Caring for the new concrete “P,” which was five feet longer and wider than its predecessors, was determined by a competition between freshman and sophomore students, with the loser earning maintenance duties. But by 1956, the Poly “P” was in shambles, so the social fraternity Delta Sigma Pi and a group of agricultural engineering majors took over repairing and maintaining the “P.”

On May 3, 1957, construction on the newly refurbished 50 foot by 35 foot concrete “P” was completed and can still be seen on Poly Hill today. The same year, the Rally Club formed and became the keepers of the Poly “P.”

As interest in the Rally Club declined in the late 1970’s, the group disbanded and the “P” was left abandoned on the hillside as the victim of frequent vandalism, even becoming a swastika at one point, according to Cal Poly Land’s Web site. Delta Sigma Pi stepped in again trying to save the university’s landmark, but their care eventually ceased and the “P” was again abandoned, this time for nearly 13 years.

In 1994 the spirit club Running Thunder, now dubbed Mustang Maniacs since 2005, formed and took over caring for the “P” and are still maintaining it today.

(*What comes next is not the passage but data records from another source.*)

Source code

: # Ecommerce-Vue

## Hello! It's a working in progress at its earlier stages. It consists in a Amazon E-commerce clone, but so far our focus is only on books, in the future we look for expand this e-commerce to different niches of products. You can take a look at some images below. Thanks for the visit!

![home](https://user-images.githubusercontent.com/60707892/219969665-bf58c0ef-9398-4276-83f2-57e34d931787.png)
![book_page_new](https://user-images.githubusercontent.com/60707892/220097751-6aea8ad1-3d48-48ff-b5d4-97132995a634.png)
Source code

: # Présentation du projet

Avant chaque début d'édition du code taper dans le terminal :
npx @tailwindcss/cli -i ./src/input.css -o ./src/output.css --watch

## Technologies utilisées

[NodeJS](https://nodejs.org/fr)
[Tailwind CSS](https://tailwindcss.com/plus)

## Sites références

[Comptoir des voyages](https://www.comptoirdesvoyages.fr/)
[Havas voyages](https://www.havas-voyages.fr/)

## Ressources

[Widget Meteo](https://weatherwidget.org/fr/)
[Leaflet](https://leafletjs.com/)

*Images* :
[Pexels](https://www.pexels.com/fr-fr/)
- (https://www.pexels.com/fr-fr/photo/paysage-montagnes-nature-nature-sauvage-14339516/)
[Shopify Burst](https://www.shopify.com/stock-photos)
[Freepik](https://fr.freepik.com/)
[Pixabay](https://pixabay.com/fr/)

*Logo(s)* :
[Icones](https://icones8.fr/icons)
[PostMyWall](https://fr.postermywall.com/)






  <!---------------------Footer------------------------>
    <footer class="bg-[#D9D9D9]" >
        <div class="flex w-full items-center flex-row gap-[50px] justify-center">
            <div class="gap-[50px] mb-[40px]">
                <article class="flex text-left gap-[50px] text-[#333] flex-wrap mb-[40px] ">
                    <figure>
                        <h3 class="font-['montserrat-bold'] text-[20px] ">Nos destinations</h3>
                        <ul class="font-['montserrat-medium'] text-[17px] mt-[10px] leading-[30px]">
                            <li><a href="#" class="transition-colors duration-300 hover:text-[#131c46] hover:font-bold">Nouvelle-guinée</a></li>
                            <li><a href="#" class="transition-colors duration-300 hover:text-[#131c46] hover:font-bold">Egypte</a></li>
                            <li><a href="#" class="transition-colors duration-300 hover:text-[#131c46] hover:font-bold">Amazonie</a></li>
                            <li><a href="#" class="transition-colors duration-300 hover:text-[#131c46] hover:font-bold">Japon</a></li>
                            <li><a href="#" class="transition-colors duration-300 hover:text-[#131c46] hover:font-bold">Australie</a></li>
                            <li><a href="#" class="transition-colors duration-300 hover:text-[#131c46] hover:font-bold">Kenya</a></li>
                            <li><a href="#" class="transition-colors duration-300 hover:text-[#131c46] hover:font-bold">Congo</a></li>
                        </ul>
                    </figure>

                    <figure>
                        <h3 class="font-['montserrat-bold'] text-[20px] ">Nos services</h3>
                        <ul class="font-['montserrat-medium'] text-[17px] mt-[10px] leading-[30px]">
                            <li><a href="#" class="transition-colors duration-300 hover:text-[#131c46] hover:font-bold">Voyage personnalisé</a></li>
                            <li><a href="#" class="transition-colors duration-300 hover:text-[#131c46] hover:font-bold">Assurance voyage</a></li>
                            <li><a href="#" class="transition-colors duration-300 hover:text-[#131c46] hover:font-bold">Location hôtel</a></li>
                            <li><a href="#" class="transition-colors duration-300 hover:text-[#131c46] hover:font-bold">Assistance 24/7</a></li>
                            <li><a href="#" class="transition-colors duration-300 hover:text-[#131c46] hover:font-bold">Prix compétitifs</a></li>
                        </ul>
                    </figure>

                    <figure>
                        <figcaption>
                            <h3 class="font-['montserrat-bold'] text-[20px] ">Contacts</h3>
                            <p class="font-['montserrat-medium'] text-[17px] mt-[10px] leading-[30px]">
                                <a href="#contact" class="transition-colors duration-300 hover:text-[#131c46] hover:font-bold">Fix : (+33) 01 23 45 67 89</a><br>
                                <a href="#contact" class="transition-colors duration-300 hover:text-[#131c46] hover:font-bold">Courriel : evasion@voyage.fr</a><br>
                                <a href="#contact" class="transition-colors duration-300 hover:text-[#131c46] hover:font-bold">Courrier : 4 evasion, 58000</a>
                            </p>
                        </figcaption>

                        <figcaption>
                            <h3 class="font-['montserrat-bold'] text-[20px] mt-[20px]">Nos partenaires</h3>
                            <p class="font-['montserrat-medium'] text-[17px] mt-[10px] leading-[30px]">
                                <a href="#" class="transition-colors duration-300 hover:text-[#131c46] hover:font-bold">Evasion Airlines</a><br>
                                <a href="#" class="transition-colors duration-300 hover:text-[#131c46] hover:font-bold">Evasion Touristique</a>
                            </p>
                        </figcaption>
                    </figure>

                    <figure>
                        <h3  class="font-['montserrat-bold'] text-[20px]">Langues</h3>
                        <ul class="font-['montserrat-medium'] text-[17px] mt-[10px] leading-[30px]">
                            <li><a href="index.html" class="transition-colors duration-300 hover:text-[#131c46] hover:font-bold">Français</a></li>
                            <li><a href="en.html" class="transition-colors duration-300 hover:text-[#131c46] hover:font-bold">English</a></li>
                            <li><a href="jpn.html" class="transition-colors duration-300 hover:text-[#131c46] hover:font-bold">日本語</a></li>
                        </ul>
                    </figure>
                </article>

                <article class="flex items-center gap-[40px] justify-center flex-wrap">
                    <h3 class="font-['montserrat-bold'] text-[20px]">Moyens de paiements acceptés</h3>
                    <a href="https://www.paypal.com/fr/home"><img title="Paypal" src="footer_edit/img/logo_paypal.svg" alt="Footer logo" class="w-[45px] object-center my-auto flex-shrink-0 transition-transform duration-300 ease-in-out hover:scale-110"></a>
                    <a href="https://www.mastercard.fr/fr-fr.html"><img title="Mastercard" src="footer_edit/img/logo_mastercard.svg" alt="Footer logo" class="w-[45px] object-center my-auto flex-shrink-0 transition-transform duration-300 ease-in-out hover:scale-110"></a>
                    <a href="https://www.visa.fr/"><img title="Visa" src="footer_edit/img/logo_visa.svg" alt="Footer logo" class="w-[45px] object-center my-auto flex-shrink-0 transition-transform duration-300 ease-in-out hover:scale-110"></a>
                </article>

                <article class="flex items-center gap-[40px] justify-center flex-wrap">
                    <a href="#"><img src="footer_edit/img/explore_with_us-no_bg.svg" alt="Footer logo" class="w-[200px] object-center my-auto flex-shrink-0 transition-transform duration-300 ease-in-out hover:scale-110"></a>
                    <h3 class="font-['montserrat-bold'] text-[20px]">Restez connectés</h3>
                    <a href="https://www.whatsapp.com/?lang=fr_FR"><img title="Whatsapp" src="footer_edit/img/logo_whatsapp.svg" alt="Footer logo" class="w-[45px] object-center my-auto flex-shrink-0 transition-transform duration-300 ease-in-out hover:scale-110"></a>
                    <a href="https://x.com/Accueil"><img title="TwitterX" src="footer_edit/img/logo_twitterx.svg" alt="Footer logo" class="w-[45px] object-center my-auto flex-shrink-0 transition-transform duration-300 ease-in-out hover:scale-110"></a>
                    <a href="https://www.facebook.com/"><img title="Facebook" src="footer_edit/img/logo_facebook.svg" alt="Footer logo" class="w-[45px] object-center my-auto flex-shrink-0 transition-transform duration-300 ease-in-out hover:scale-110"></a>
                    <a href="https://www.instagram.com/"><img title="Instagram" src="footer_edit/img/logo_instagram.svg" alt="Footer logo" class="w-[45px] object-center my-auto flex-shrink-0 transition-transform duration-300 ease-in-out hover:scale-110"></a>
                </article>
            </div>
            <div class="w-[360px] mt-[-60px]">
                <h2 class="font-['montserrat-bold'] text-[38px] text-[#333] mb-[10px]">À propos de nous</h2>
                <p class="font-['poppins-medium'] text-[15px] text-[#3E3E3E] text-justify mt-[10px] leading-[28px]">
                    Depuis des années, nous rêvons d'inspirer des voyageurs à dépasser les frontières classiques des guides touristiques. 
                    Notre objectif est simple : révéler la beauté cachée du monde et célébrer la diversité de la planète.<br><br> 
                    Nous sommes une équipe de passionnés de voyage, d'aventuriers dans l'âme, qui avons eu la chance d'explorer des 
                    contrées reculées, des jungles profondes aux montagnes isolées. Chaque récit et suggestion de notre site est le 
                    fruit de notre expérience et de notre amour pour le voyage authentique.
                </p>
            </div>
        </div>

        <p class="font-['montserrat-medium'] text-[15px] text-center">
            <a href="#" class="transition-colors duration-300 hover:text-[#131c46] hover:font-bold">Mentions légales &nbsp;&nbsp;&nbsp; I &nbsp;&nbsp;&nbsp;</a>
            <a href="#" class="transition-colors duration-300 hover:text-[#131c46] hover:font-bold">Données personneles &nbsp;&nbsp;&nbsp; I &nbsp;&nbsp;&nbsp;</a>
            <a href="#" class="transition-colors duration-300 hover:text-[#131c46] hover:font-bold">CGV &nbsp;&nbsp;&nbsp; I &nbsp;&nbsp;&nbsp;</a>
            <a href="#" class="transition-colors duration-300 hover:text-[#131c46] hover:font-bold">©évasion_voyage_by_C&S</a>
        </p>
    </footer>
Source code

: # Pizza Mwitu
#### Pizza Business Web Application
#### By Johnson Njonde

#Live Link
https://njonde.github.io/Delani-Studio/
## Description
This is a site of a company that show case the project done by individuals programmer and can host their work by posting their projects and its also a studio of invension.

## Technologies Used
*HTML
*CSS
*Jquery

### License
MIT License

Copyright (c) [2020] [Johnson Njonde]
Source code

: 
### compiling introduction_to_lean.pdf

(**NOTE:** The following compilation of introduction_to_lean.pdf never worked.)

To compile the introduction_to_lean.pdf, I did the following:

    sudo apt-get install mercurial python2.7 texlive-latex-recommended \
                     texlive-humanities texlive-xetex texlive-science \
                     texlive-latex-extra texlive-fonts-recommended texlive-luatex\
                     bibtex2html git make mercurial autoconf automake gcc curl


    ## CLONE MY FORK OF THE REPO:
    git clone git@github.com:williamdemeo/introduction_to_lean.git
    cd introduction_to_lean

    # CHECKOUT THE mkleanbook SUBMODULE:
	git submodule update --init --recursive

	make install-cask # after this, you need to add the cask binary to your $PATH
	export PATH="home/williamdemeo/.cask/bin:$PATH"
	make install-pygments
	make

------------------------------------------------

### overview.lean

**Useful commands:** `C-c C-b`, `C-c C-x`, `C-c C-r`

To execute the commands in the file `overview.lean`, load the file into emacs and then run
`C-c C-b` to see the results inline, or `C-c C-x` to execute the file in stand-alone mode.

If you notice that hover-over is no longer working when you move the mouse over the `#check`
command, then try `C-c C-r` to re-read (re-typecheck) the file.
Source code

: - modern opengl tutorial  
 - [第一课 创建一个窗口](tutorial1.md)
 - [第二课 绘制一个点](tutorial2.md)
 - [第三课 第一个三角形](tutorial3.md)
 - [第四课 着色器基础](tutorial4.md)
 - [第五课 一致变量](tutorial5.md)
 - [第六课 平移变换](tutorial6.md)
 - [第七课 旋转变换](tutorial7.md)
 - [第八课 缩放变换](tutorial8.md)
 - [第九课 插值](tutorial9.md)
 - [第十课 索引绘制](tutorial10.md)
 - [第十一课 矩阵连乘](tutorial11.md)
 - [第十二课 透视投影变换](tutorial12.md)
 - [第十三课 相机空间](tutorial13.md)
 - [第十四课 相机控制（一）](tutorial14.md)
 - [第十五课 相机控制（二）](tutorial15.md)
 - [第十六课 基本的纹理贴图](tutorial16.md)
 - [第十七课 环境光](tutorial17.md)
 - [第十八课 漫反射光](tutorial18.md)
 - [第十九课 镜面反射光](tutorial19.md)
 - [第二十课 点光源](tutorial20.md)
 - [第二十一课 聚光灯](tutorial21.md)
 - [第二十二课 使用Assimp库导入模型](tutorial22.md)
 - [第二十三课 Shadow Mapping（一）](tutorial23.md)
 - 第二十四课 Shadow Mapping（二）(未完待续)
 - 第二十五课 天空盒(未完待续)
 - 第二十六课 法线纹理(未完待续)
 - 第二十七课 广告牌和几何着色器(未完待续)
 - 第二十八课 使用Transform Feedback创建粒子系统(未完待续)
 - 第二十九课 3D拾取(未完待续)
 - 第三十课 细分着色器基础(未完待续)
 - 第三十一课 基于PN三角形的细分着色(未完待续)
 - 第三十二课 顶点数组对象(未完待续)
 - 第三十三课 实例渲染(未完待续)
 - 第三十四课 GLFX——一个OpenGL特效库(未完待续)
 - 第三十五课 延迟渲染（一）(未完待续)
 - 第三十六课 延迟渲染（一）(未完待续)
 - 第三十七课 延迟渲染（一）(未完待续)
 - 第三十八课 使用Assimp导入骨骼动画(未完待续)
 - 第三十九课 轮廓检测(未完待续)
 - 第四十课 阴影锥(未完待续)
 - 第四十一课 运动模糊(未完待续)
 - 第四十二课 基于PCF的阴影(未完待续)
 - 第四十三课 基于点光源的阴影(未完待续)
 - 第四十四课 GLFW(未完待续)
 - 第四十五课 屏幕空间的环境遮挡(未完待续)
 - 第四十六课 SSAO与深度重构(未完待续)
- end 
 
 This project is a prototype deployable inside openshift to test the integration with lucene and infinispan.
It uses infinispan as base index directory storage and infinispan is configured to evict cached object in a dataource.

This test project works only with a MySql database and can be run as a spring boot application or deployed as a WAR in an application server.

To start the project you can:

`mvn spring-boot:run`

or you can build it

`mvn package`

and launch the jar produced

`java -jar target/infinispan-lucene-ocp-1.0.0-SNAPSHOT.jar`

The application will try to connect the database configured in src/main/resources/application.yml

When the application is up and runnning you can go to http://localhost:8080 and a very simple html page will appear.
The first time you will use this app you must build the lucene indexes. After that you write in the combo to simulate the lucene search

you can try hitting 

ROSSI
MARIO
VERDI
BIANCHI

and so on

The “P” has since been formed into numerous different words and painted in a variety of ways, most controversially as a rainbow for CommUNITY Pride Week. The rainbow “P” was painted over in protest in 2004 and twice during Pride Week 2002.

The Poly “P” has started sliding down the slope of Poly Hill and is suffering from stress fractures because of its descent, according to the Mustang Maniacs Web site. However, it has been accepted into the National Register of Historic Places, which gives it legal protection from demolition and will ensure its legacy in Cal Poly history for years to come.